→ **What the task requires**
From the records below, copy out each line that has the word "only".

→ **Task data**
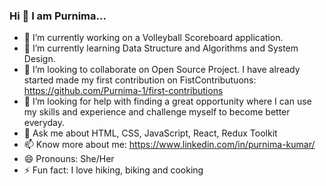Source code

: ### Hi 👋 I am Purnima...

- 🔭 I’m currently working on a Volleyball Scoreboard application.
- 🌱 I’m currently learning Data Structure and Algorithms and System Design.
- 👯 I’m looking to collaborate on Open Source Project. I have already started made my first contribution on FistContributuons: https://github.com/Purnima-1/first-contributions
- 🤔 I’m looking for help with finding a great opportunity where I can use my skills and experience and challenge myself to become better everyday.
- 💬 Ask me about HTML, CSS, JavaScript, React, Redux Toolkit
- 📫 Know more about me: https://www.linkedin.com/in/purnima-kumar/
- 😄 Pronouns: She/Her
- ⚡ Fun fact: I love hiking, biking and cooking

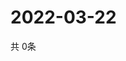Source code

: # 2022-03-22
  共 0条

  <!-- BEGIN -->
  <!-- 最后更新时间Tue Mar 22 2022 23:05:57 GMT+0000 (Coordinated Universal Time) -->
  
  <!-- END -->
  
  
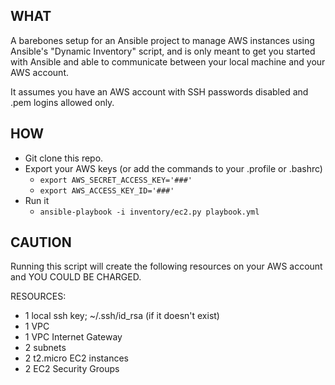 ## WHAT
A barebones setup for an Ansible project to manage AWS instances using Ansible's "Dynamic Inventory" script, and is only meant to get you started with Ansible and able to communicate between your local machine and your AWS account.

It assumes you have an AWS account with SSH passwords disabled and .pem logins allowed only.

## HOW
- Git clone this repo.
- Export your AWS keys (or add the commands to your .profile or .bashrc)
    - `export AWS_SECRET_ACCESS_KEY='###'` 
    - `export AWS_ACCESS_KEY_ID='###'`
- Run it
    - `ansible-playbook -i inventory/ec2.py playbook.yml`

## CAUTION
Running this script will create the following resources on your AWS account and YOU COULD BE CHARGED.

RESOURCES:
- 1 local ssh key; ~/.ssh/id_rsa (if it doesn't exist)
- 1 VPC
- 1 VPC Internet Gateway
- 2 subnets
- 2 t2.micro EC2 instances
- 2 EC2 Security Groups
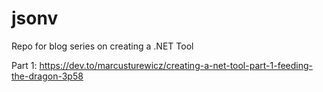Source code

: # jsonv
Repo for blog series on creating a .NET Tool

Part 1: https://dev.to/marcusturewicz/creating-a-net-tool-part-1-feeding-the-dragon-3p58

→ **Exercise result**
A barebones setup for an Ansible project to manage AWS instances using Ansible's "Dynamic Inventory" script, and is only meant to get you started with Ansible and able to communicate between your local machine and your AWS account.
It assumes you have an AWS account with SSH passwords disabled and .pem logins allowed only.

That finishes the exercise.